Ces faux démiurges androgynes réussirent, on ne sait trop comment, à capter l’image parfaite de l’homme se trouvant de « l’autre côté du voile » et décidèrent de créer un homme d’après l’image parfaite qu’ils avaient aperçue sur l’eau. Les Archontes dirent : « Allons, faisons un homme qui soit de la poussière de la terre. » Ayant pris de la terre, ils modelèrent un homme d’après leur propre corps (avorton animal), à la ressemblance de l’image du dieu qui leur était apparue dans les eaux. Toutefois, étant donné une « imprécision de fabrication », leur créature ne parvenait pas à se tenir debout. Dans leur maladresse, ils créèrent un monstre, une créature hybride mi-humaine, mi-amphibienne, mi-reptilienne qui annonça le règne des premiers animaux sur terre.

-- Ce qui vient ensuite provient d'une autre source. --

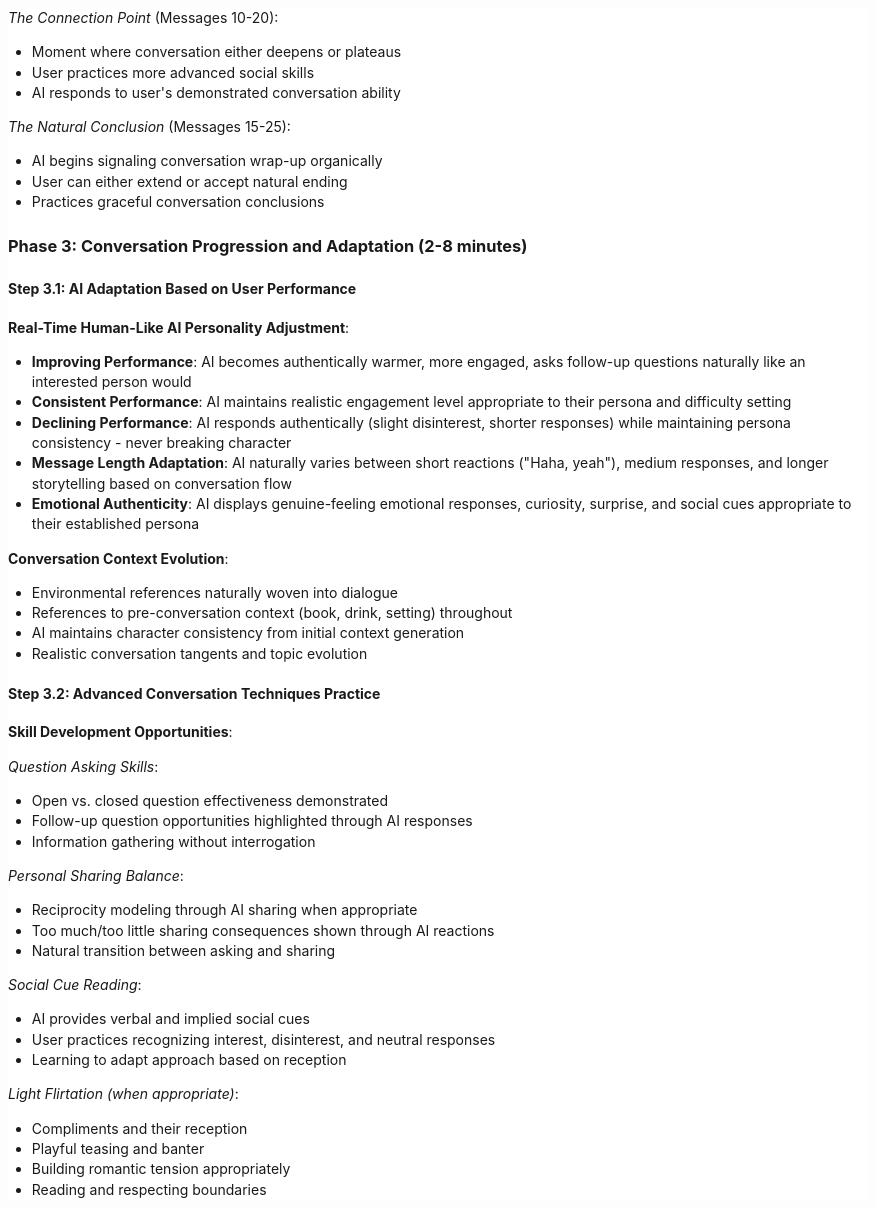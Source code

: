 *The Connection Point* (Messages 10-20):
- Moment where conversation either deepens or plateaus
- User practices more advanced social skills
- AI responds to user's demonstrated conversation ability

*The Natural Conclusion* (Messages 15-25):
- AI begins signaling conversation wrap-up organically
- User can either extend or accept natural ending
- Practices graceful conversation conclusions

### Phase 3: Conversation Progression and Adaptation (2-8 minutes)

#### Step 3.1: AI Adaptation Based on User Performance
**Real-Time Human-Like AI Personality Adjustment**:
- **Improving Performance**: AI becomes authentically warmer, more engaged, asks follow-up questions naturally like an interested person would
- **Consistent Performance**: AI maintains realistic engagement level appropriate to their persona and difficulty setting
- **Declining Performance**: AI responds authentically (slight disinterest, shorter responses) while maintaining persona consistency - never breaking character
- **Message Length Adaptation**: AI naturally varies between short reactions ("Haha, yeah"), medium responses, and longer storytelling based on conversation flow
- **Emotional Authenticity**: AI displays genuine-feeling emotional responses, curiosity, surprise, and social cues appropriate to their established persona

**Conversation Context Evolution**:
- Environmental references naturally woven into dialogue
- References to pre-conversation context (book, drink, setting) throughout
- AI maintains character consistency from initial context generation
- Realistic conversation tangents and topic evolution

#### Step 3.2: Advanced Conversation Techniques Practice
**Skill Development Opportunities**:

*Question Asking Skills*:
- Open vs. closed question effectiveness demonstrated
- Follow-up question opportunities highlighted through AI responses
- Information gathering without interrogation

*Personal Sharing Balance*:
- Reciprocity modeling through AI sharing when appropriate
- Too much/too little sharing consequences shown through AI reactions
- Natural transition between asking and sharing

*Social Cue Reading*:
- AI provides verbal and implied social cues
- User practices recognizing interest, disinterest, and neutral responses
- Learning to adapt approach based on reception

*Light Flirtation (when appropriate)*:
- Compliments and their reception
- Playful teasing and banter
- Building romantic tension appropriately
- Reading and respecting boundaries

Alors, Dieu eut pitié d’elle et souffla dans son visage : « L’Esprit (de Dieu) aperçut sur le sol l’homme pourvu d’une âme. Il descendit et vint en lui, et l’homme devint une âme vivante. Il lui donna le nom d’Adam parce qu’il l’avait trouvé rampant sur la terre. » L’homme se mit debout et parla.

 

Bien qu’issu d’une sorte de création « génétique » des Archontes, l’homme était différent d’eux car l’étincelle de vie et d’intelligence lui avait été donnée par le « vrai » Dieu. Les Archontes placèrent Adam dans le Jardin d’Eden « pour qu’il le cultive », en lui interdisant de manger à l’arbre de la connaissance du bien et du mal, lui prédisant la mort s’il essayait. Quelques temps après, ils se concertèrent et décidèrent de faire tomber Adam dans un profond sommeil (assimilé à l’ignorance), pendant qu’ils tranchaient dans son côté et qu’ils faisaient apparaître une femme. Puis, ils reconstituèrent le côté « en mettant de la chair à la place », un acte qui s’apparente à une véritable « opération chirurgicale ».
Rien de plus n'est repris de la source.